How does she deal with this pain? She writes and performs “Oh, My Goddess.”
“Well, I’m like the Earth Mother. And Miguel is Greg and his struggles. He’s also having trouble dealing with the death of his father, coming to terms with that and with himself. It occurred to me, after my father died, that I could take all that incredible emotion and make Miguel a full, three-dimensional character. He’s on this spiritual/emotional journey, and in saying goodbye and making peace with his father, he has to clear his chakras — in very funny ways. In the process, he becomes so clear, he channels the great Goddess, Ma.”
Miguel was born in San Diego, when Glaser was in the comedy troupe, Hot Flashes, along with Mo Gaffney, fellow local-comedienne-who-made-it-big-in-New York. Another comic compatriot, Whoopi Goldberg, like Glaser, had done scullery work at the Big Kitchen in Golden Hill.
The fictional waiter (who was informed by Glaser’s Spanish-Jewish heritage) was named Miguel de Cervantes, after the legendary writer who created Don Quixote. Her Miguel, like his namesake, is “sort of a crazy man who chases windmills, a fantasist who makes people ask, ‘Is this a real story? Or did he make it up?”
As a work in progress, “Oh My Goddess” has been playing tiny spaces in northern California, where it’s been ecstatically received. The Monterey County Herald said Glaser “reveals the truth with wisdom, mirth and brilliant acting and writing… making the leap to the whole human family, which, she posits, suffers from parental squabbling and even neglect… Underneath the broad humor and the sparkling characterizations, one feels Glaser’s own compassion for the earth and the creatures who inhabit it.”

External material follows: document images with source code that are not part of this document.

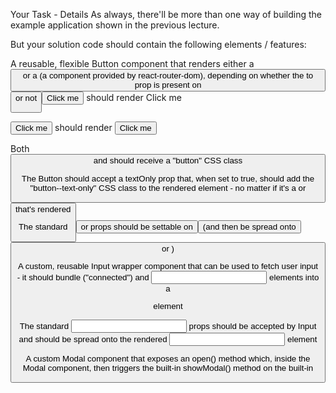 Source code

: Your Task - Details
As always, there'll be more than one way of building the example application shown in the previous lecture.

But your solution code should contain the following elements / features:

A reusable, flexible Button component that renders either a <button> or a <Link> (a component provided by react-router-dom), depending on whether the to prop is present on <Button> or not

<Button to="/sessions">Click me</Button> should render <Link to="/sessions">Click me</Link>

<Button>Click me</Button> should render <button>Click me</button>

Both <button> and <Link> should receive a "button" CSS class

The Button should accept a textOnly prop that, when set to true, should add the "button--text-only" CSS class to the rendered element - no matter if it's a <Link> or <button> that's rendered

The standard <button> or <Link> props should be settable on <Button> (and then be spread onto <button> or <Link>)

A custom, reusable Input wrapper component that can be used to fetch user input - it should bundle ("connected") <label> and <input> elements into a <div> element

The standard <input> props should be accepted by Input and should be spread onto the rendered <input> element

A custom Modal component that exposes an open() method which, inside the Modal component, then triggers the built-in showModal() method on the built-in <dialog> element - in addition, the <dialog> element should be "teleported" into the <div id="modal-root"> element

The custom Modal component should then be used for the "Book a Session" and "Upcoming Sessions" components - these components should trigger Modal's exposed open() method whenever they are added to the DOM (i.e., the "Book a Session" and "Upcoming Sessions" components should be rendered conditionally by other components)

Booked sessions should be managed centrally via React's Context API and with help of the useReducer() Hook
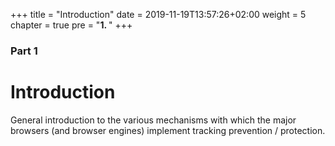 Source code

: +++
title = "Introduction"
date = 2019-11-19T13:57:26+02:00
weight = 5
chapter = true
pre = "<b>1. </b>"
+++

### Part 1

# Introduction

General introduction to the various mechanisms with which the major browsers (and browser engines) implement tracking prevention / protection.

The Goddess will make appearances at the upcoming Montreal Comedy Festival and the Michigan Women’s Festival. Meanwhile, the actor/writer isn’t remaining idle. Still refining this piece, she continues to perform “Family Secrets” on request, though other actors have also taken on the show. Simon and Schuster published an expanded version of that piece. Glaser’s currently working on a screenplay, and “feeling incredibly creative.”
After “Family Secrets”, she had promised herself she would never do another solo show. “It’s exhausting, an enormous energy commitment. But then this show came to me, like the Goddess, saying ‘You gotta do this. The only way to get the message across is through comedy.’ I feel this is what I was born to do.” And if people take offense, well, “I just hope they’ll write letters, not bring in firearms and crosses.”
©1998 Patté Productions Inc.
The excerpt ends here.